▽

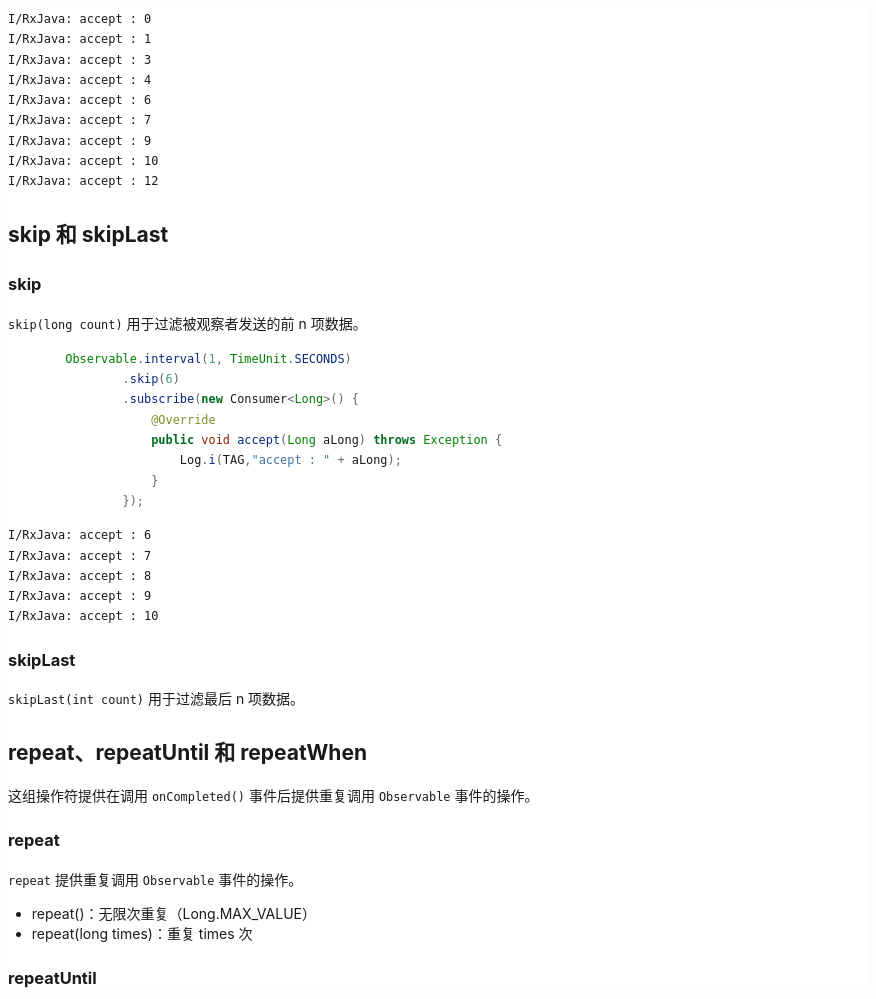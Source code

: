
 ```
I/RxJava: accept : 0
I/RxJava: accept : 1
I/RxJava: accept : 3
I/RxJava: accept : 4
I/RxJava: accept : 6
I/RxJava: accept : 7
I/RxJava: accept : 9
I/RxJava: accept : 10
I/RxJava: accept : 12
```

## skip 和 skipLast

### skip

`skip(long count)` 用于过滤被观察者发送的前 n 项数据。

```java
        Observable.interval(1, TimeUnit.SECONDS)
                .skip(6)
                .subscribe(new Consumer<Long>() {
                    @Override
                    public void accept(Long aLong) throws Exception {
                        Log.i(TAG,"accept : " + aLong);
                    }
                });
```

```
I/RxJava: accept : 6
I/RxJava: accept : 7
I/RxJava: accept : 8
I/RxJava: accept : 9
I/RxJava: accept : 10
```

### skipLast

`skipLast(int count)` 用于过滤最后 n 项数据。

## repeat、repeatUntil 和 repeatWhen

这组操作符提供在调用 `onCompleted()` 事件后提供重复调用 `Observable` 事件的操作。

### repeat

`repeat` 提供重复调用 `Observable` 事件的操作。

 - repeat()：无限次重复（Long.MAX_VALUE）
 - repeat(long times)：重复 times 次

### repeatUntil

△
▽

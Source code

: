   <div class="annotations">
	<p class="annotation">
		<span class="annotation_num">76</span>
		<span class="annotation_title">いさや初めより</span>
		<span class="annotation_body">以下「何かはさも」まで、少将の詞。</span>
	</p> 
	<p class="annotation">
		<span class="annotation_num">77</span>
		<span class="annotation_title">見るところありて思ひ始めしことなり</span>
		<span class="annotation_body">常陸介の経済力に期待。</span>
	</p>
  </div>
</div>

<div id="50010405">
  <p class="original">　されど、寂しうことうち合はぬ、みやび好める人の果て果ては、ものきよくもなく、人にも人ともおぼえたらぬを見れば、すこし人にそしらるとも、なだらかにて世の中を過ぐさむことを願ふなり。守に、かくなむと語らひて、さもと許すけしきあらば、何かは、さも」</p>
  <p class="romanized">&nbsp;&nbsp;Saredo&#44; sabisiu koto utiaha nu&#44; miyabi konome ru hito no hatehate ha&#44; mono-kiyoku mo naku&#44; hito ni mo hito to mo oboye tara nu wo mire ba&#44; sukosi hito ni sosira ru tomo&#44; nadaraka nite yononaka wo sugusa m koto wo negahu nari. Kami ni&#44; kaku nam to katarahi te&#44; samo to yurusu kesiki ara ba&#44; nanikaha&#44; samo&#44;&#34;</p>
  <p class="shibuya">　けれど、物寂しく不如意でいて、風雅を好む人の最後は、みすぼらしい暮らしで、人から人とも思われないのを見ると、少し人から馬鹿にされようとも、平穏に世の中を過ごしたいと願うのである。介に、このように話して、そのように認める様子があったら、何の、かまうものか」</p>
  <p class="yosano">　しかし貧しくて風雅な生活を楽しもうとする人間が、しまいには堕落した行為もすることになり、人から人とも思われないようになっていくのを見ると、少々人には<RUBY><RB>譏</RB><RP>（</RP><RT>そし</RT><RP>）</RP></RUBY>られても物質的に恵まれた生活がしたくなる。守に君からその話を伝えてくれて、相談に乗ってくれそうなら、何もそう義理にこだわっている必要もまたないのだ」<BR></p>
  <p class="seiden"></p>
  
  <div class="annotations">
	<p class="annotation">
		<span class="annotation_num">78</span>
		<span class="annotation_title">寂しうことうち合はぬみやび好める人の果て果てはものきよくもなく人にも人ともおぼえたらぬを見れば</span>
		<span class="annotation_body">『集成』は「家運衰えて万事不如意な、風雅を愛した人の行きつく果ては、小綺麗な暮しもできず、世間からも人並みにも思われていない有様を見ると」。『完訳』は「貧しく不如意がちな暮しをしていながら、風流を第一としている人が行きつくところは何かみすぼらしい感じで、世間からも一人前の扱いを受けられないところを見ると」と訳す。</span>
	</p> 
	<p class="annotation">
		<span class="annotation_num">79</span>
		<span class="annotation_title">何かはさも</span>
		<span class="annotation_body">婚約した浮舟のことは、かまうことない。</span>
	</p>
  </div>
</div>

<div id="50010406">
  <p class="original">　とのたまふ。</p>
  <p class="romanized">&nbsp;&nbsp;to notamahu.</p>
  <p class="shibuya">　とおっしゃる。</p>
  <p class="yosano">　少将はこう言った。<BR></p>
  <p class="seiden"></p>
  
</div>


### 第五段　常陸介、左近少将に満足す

△

_DIRECTIONS FOR THIS TASK_
Look for the string "Observable" in the records, and copy every line where it is found.

_YOUR RESPONSE_
        Observable.interval(1, TimeUnit.SECONDS)
这组操作符提供在调用 `onCompleted()` 事件后提供重复调用 `Observable` 事件的操作。
`repeat` 提供重复调用 `Observable` 事件的操作。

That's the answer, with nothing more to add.